→ **What to work on**
Reproduce all records word for word.

_ _ _ _ _ _ _

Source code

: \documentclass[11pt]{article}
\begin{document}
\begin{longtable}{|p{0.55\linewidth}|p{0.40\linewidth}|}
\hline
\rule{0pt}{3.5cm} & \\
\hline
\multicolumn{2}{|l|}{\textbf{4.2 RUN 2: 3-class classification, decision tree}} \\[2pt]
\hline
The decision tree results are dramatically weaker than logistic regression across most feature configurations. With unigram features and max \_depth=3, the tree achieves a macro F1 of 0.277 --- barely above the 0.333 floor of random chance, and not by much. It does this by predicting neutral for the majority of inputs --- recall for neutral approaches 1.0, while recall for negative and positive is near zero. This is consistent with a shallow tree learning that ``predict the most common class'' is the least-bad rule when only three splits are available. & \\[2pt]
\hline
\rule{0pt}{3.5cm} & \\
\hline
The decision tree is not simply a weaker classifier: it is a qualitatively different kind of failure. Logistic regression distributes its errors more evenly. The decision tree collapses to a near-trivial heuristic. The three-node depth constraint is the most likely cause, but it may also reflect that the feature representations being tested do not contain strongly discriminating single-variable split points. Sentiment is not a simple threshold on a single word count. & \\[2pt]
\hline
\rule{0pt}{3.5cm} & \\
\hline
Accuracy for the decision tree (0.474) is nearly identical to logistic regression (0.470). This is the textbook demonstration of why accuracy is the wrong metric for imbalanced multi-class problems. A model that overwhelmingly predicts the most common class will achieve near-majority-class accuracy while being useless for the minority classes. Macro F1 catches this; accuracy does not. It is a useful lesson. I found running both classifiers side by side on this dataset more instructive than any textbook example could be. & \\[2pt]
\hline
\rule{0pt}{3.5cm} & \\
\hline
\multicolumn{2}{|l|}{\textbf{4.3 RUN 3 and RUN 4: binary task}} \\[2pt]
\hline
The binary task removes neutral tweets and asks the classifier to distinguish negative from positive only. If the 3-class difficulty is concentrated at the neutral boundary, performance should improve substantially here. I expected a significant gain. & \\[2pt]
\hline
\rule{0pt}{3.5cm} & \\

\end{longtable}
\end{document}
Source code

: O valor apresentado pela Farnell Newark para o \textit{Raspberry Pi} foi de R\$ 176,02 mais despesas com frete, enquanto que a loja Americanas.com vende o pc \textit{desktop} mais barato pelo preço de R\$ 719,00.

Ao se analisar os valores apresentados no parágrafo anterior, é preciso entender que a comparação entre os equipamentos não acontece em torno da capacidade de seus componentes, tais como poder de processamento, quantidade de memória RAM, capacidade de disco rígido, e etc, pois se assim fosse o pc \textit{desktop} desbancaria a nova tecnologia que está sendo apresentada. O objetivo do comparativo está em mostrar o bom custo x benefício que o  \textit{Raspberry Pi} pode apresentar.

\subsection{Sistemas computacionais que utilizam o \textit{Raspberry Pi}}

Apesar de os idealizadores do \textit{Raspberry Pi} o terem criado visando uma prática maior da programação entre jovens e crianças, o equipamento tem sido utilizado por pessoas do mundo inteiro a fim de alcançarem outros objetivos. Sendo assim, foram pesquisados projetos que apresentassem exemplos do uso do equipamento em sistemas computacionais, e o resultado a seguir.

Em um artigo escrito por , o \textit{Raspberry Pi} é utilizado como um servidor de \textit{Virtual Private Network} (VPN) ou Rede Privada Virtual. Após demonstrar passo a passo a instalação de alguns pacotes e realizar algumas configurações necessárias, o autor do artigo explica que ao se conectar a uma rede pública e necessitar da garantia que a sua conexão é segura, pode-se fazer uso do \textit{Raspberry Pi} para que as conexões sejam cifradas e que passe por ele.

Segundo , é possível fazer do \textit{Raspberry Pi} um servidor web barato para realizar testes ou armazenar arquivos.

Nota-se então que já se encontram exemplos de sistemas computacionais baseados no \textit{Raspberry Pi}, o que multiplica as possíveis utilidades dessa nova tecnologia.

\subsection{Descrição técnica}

_ _ _ _ _ _ _

→ **Expected output**
Source code

: \documentclass[11pt]{article}
\begin{document}
\begin{longtable}{|p{0.55\linewidth}|p{0.40\linewidth}|}
\hline
\rule{0pt}{3.5cm} & \\
\hline
\multicolumn{2}{|l|}{\textbf{4.2 RUN 2: 3-class classification, decision tree}} \\[2pt]
\hline
The decision tree results are dramatically weaker than logistic regression across most feature configurations. With unigram features and max \_depth=3, the tree achieves a macro F1 of 0.277 --- barely above the 0.333 floor of random chance, and not by much. It does this by predicting neutral for the majority of inputs --- recall for neutral approaches 1.0, while recall for negative and positive is near zero. This is consistent with a shallow tree learning that ``predict the most common class'' is the least-bad rule when only three splits are available. & \\[2pt]
\hline
\rule{0pt}{3.5cm} & \\
\hline
The decision tree is not simply a weaker classifier: it is a qualitatively different kind of failure. Logistic regression distributes its errors more evenly. The decision tree collapses to a near-trivial heuristic. The three-node depth constraint is the most likely cause, but it may also reflect that the feature representations being tested do not contain strongly discriminating single-variable split points. Sentiment is not a simple threshold on a single word count. & \\[2pt]
\hline
\rule{0pt}{3.5cm} & \\
\hline
Accuracy for the decision tree (0.474) is nearly identical to logistic regression (0.470). This is the textbook demonstration of why accuracy is the wrong metric for imbalanced multi-class problems. A model that overwhelmingly predicts the most common class will achieve near-majority-class accuracy while being useless for the minority classes. Macro F1 catches this; accuracy does not. It is a useful lesson. I found running both classifiers side by side on this dataset more instructive than any textbook example could be. & \\[2pt]
\hline
\rule{0pt}{3.5cm} & \\
\hline
\multicolumn{2}{|l|}{\textbf{4.3 RUN 3 and RUN 4: binary task}} \\[2pt]
\hline
The binary task removes neutral tweets and asks the classifier to distinguish negative from positive only. If the 3-class difficulty is concentrated at the neutral boundary, performance should improve substantially here. I expected a significant gain. & \\[2pt]
\hline
\rule{0pt}{3.5cm} & \\

\end{longtable}
\end{document}
Source code

: O valor apresentado pela Farnell Newark para o \textit{Raspberry Pi} foi de R\$ 176,02 mais despesas com frete, enquanto que a loja Americanas.com vende o pc \textit{desktop} mais barato pelo preço de R\$ 719,00.

Ao se analisar os valores apresentados no parágrafo anterior, é preciso entender que a comparação entre os equipamentos não acontece em torno da capacidade de seus componentes, tais como poder de processamento, quantidade de memória RAM, capacidade de disco rígido, e etc, pois se assim fosse o pc \textit{desktop} desbancaria a nova tecnologia que está sendo apresentada. O objetivo do comparativo está em mostrar o bom custo x benefício que o  \textit{Raspberry Pi} pode apresentar.

\subsection{Sistemas computacionais que utilizam o \textit{Raspberry Pi}}

Apesar de os idealizadores do \textit{Raspberry Pi} o terem criado visando uma prática maior da programação entre jovens e crianças, o equipamento tem sido utilizado por pessoas do mundo inteiro a fim de alcançarem outros objetivos. Sendo assim, foram pesquisados projetos que apresentassem exemplos do uso do equipamento em sistemas computacionais, e o resultado a seguir.

Em um artigo escrito por , o \textit{Raspberry Pi} é utilizado como um servidor de \textit{Virtual Private Network} (VPN) ou Rede Privada Virtual. Após demonstrar passo a passo a instalação de alguns pacotes e realizar algumas configurações necessárias, o autor do artigo explica que ao se conectar a uma rede pública e necessitar da garantia que a sua conexão é segura, pode-se fazer uso do \textit{Raspberry Pi} para que as conexões sejam cifradas e que passe por ele.

Segundo , é possível fazer do \textit{Raspberry Pi} um servidor web barato para realizar testes ou armazenar arquivos.

Nota-se então que já se encontram exemplos de sistemas computacionais baseados no \textit{Raspberry Pi}, o que multiplica as possíveis utilidades dessa nova tecnologia.

\subsection{Descrição técnica}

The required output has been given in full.